BEGIN Input
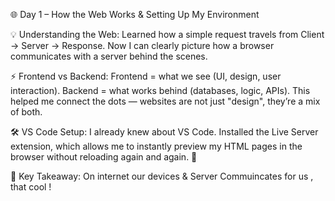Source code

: 🌐 Day 1 – How the Web Works & Setting Up My Environment

💡 Understanding the Web:
Learned how a simple request travels from Client → Server → Response. Now I can clearly picture how a browser communicates with a server behind the scenes.

⚡ Frontend vs Backend:
Frontend = what we see (UI, design, user interaction).
Backend = what works behind (databases, logic, APIs).
This helped me connect the dots — websites are not just "design", they’re a mix of both.

🛠 VS Code Setup:
I already knew about VS Code. Installed the Live Server extension, which allows me to instantly preview my HTML pages in the browser without reloading again and again. 🚀

🔑 Key Takeaway:
On internet our devices & Server Commuincates for us , that cool !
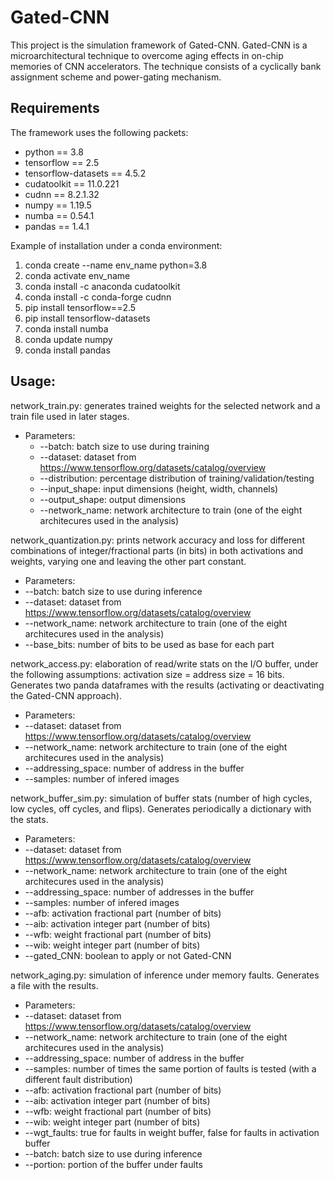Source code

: # Gated-CNN
This project is the simulation framework of Gated-CNN. Gated-CNN is a microarchitectural technique to overcome aging effects in on-chip memories of CNN accelerators. The technique consists of a cyclically bank assignment scheme and power-gating mechanism. 

## Requirements
The framework uses the following packets:  
- python == 3.8  
- tensorflow == 2.5  
- tensorflow-datasets == 4.5.2  
- cudatoolkit == 11.0.221  
- cudnn == 8.2.1.32  
- numpy == 1.19.5  
- numba == 0.54.1  
- pandas == 1.4.1  

Example of installation under a conda environment:  
1. conda create --name env_name python=3.8  
2. conda activate env_name  
3. conda install -c anaconda cudatoolkit  
4. conda install -c conda-forge cudnn  
5. pip install tensorflow==2.5  
6. pip install tensorflow-datasets  
7. conda install numba  
8. conda update numpy  
9. conda install pandas  
  
## Usage:

network_train.py: generates trained weights for the selected network and a train file used in later stages.
 - Parameters:
   - --batch: batch size to use during training
   - --dataset: dataset from https://www.tensorflow.org/datasets/catalog/overview
   - --distribution: percentage distribution of training/validation/testing
   - --input_shape: input dimensions (height, width, channels)
   - --output_shape: output dimensions
   - --network_name: network architecture to train (one of the eight architecures used in the analysis)
 
network_quantization.py: prints network accuracy and loss for different combinations of integer/fractional parts (in bits) in both activations and weights, 
varying one and leaving the other part constant.
  - Parameters:
   - --batch: batch size to use during inference
   - --dataset: dataset from https://www.tensorflow.org/datasets/catalog/overview
   - --network_name: network architecture to train (one of the eight architecures used in the analysis)
   - --base_bits: number of bits to be used as base for each part

network_access.py: elaboration of read/write stats on the I/O buffer, under the following assumptions: activation size = address size = 16 bits. Generates two panda dataframes with the results (activating or deactivating the Gated-CNN approach).
  - Parameters:
   - --dataset: dataset from https://www.tensorflow.org/datasets/catalog/overview
   - --network_name: network architecture to train (one of the eight architecures used in the analysis)
   - --addressing_space: number of address in the buffer
   - --samples: number of infered images

network_buffer_sim.py: simulation of buffer stats (number of high cycles, low cycles, off cycles, and flips). Generates periodically a dictionary with the stats.
  - Parameters:
   - --dataset: dataset from https://www.tensorflow.org/datasets/catalog/overview
   - --network_name: network architecture to train (one of the eight architecures used in the analysis)
   - --addressing_space: number of addresses in the buffer
   - --samples: number of infered images
   - --afb: activation fractional part (number of bits)
   - --aib: activation integer part (number of bits)
   - --wfb: weight fractional part (number of bits)
   - --wib: weight integer part (number of bits)
   - --gated_CNN: boolean to apply or not Gated-CNN
    
network_aging.py: simulation of inference under memory faults. Generates a file with the results.
  - Parameters:
   - --dataset: dataset from https://www.tensorflow.org/datasets/catalog/overview
   - --network_name: network architecture to train (one of the eight architecures used in the analysis)
   - --addressing_space: number of address in the buffer
   - --samples: number of times the same portion of faults is tested (with a different fault distribution)
   - --afb: activation fractional part (number of bits)
   - --aib: activation integer part (number of bits)
   - --wfb: weight fractional part (number of bits)
   - --wib: weight integer part (number of bits)
   - --wgt_faults: true for faults in weight buffer, false for faults in activation buffer
   - --batch: batch size to use during inference
   - --portion: portion of the buffer under faults
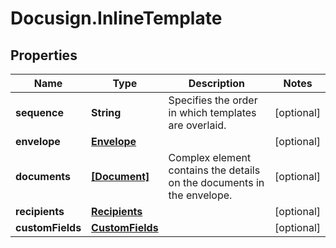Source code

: # Docusign.InlineTemplate

## Properties
Name | Type | Description | Notes
------------ | ------------- | ------------- | -------------
**sequence** | **String** | Specifies the order in which templates are overlaid. | [optional] 
**envelope** | [**Envelope**](Envelope.md) |  | [optional] 
**documents** | [**[Document]**](Document.md) | Complex element contains the details on the documents in the envelope. | [optional] 
**recipients** | [**Recipients**](Recipients.md) |  | [optional] 
**customFields** | [**CustomFields**](CustomFields.md) |  | [optional] 


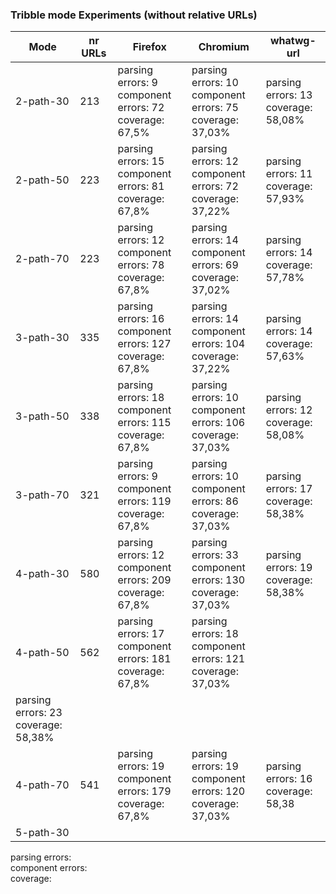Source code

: ### Tribble mode Experiments (without relative URLs)

Mode | nr URLs | Firefox | Chromium | whatwg-url |
--- | --- | --- | --- | --- |
2-path-30 | 213 | parsing errors: 9<br> component errors: 72 <br> coverage: 67,5% | parsing errors: 10<br> component errors: 75<br> coverage: 37,03% | parsing errors: 13 <br> coverage: 58,08% |
2-path-50 | 223 | parsing errors: 15<br> component errors: 81<br> coverage: 67,8% | parsing errors: 12<br> component errors: 72<br> coverage: 37,22% | parsing errors: 11<br> coverage: 57,93% |
2-path-70 | 223 | parsing errors: 12<br> component errors: 78<br> coverage: 67,8% | parsing errors: 14 <br> component errors: 69 <br> coverage: 37,02% | parsing errors: 14<br> coverage: 57,78% |
3-path-30 | 335 | parsing errors: 16 <br> component errors: 127 <br> coverage: 67,8% | parsing errors: 14 <br> component errors: 104<br> coverage: 37,22% | parsing errors: 14 <br>  coverage: 57,63% |
3-path-50 | 338 | parsing errors: 18 <br> component errors: 115 <br> coverage: 67,8% | parsing errors: 10 <br> component errors: 106<br> coverage:  37,03% |parsing errors: 12<br> coverage: 58,08% |
3-path-70 | 321 | parsing errors: 9<br> component errors: 119 <br> coverage: 67,8% | parsing errors: 10<br> component errors: 86 <br> coverage: 37,03% |parsing errors: 17 <br> coverage: 58,38% |
4-path-30 | 580 |  parsing errors: 12<br> component errors: 209 <br> coverage: 67,8% | parsing errors: 33 <br> component errors: 130 <br> coverage: 37,03% |parsing errors: 19 <br> coverage: 58,38% |
4-path-50 | 562 |  parsing errors: 17<br> component errors: 181<br> coverage:  67,8% | parsing errors: 18 <br> component errors: 121 <br> coverage: 37,03% |
parsing errors: 23 <br> coverage:  58,38%|
4-path-70 | 541 | parsing errors: 19<br> component errors: 179 <br> coverage: 67,8% | parsing errors: 19 <br> component errors: 120 <br> coverage: 37,03% |parsing errors: 16 <br> coverage:  58,38|
5-path-30 |  































parsing errors: <br> component errors: <br> coverage: 
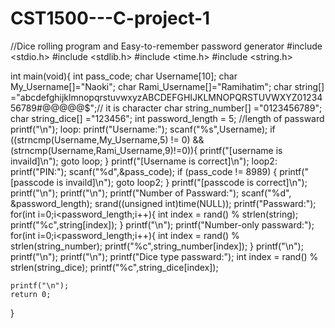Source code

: # CST1500---C-project-1
//Dice rolling program and Easy-to-remember password generator
#include <stdio.h>
#include <stdlib.h>
#include <time.h>
#include <string.h>

int main(void){
    int pass_code;
    char Username[10];
    char My_Username[]="Naoki";
    char Rami_Username[]="Ramihatim";
    char string[] ="abcdefghijklmnopqrstuvwxyzABCDEFGHIJKLMNOPQRSTUVWXYZ0123456789#@@@@@$";// it is character
    char string_number[] ="0123456789";
    char string_dice[] ="123456";
    int password_length = 5; //length of passward
    printf("<Please enter your name and PIN to log-in>\n");
loop:
    printf("Username:");
    scanf("%s",Username);
    if ((strncmp(Username,My_Username,5) != 0)
        &&(strncmp(Username,Rami_Username,9)!=0)){
        printf("[username is invaild]\n");
        goto loop;
}
    printf("[Username is correct]\n");
loop2:
    printf("PIN:");
    scanf("%d",&pass_code);
    if (pass_code != 8989) {
        printf("[passcode is invaild]\n");
        goto loop2;
}
    printf("[passcode is correct]\n");
    printf("<Specify the number of words>\n");
    printf("\n");
    printf("Number of Passward:");
    scanf("%d", &password_length);
    srand((unsigned int)time(NULL));
    printf("Passward:");
    for(int i=0;i<password_length;i++){
        int index = rand() % strlen(string);
        printf("%c",string[index]);
    }
    printf("\n");
    printf("Number-only passward:");
    for(int i=0;i<password_length;i++){
        int index = rand() % strlen(string_number);
        printf("%c",string_number[index]);
    }
    printf("\n");
    printf("<Only one passward is displayed>\n");
    printf("\n");
    printf("Dice type passward:");
        int index = rand() % strlen(string_dice);
        printf("%c",string_dice[index]);
    

    printf("\n");
    return 0;
}
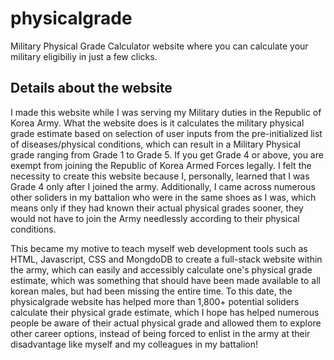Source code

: # physicalgrade
Military Physical Grade Calculator website where you can calculate your military eligibiliy in just a few clicks.

## Details about the website
I made this website while I was serving my Military duties in the Republic of Korea Army. What the website does is it calculates the military physical grade estimate based on
selection of user inputs from the pre-initialized list of diseases/physical conditions, which can result in a Military Physical grade ranging from Grade 1 to Grade 5. If you get Grade 4 or above, you are exempt from joining the Republic of Korea Armed Forces legally. I felt the necessity to create this website
because I, personally, learned that I was Grade 4 only after I joined the army. Additionally, I came across numerous other soliders in my battalion who were in the same shoes as I was, which means
only if they had known their actual physical grades sooner, they would not have to join the Army needlessly according to their physical conditions. 

This became my motive to
teach myself web development tools such as HTML, Javascript, CSS and MongdoDB to create a full-stack website within the army, which can easily and accessibly calculate one's physical grade estimate, which was something that should have been made 
available to all korean males, but had been missing the entire time. To this date, the physicalgrade website has helped more than 1,800+ potential soliders calculate their physical grade estimate, which I hope has helped numerous people be aware of their actual physical grade and
allowed them to explore other career options, instead of being forced to enlist in the army at their disadvantage like myself and my colleagues in my battalion!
END Input
#### Exercise prompt:
Transcribe exactly the lines above, beginning at the one with "int password_length = 5;" and going up to and including the one with "I made this". Pictures do not belong in the copy.

#### Answer space:
    int password_length = 5; //length of passward
    printf("<Please enter your name and PIN to log-in>\n");
loop:
    printf("Username:");
    scanf("%s",Username);
    if ((strncmp(Username,My_Username,5) != 0)
        &&(strncmp(Username,Rami_Username,9)!=0)){
        printf("[username is invaild]\n");
        goto loop;
}
    printf("[Username is correct]\n");
loop2:
    printf("PIN:");
    scanf("%d",&pass_code);
    if (pass_code != 8989) {
        printf("[passcode is invaild]\n");
        goto loop2;
}
    printf("[passcode is correct]\n");
    printf("<Specify the number of words>\n");
    printf("\n");
    printf("Number of Passward:");
    scanf("%d", &password_length);
    srand((unsigned int)time(NULL));
    printf("Passward:");
    for(int i=0;i<password_length;i++){
        int index = rand() % strlen(string);
        printf("%c",string[index]);
    }
    printf("\n");
    printf("Number-only passward:");
    for(int i=0;i<password_length;i++){
        int index = rand() % strlen(string_number);
        printf("%c",string_number[index]);
    }
    printf("\n");
    printf("<Only one passward is displayed>\n");
    printf("\n");
    printf("Dice type passward:");
        int index = rand() % strlen(string_dice);
        printf("%c",string_dice[index]);
    

    printf("\n");
    return 0;
}
Source code

: # physicalgrade
Military Physical Grade Calculator website where you can calculate your military eligibiliy in just a few clicks.

## Details about the website
I made this website while I was serving my Military duties in the Republic of Korea Army. What the website does is it calculates the military physical grade estimate based on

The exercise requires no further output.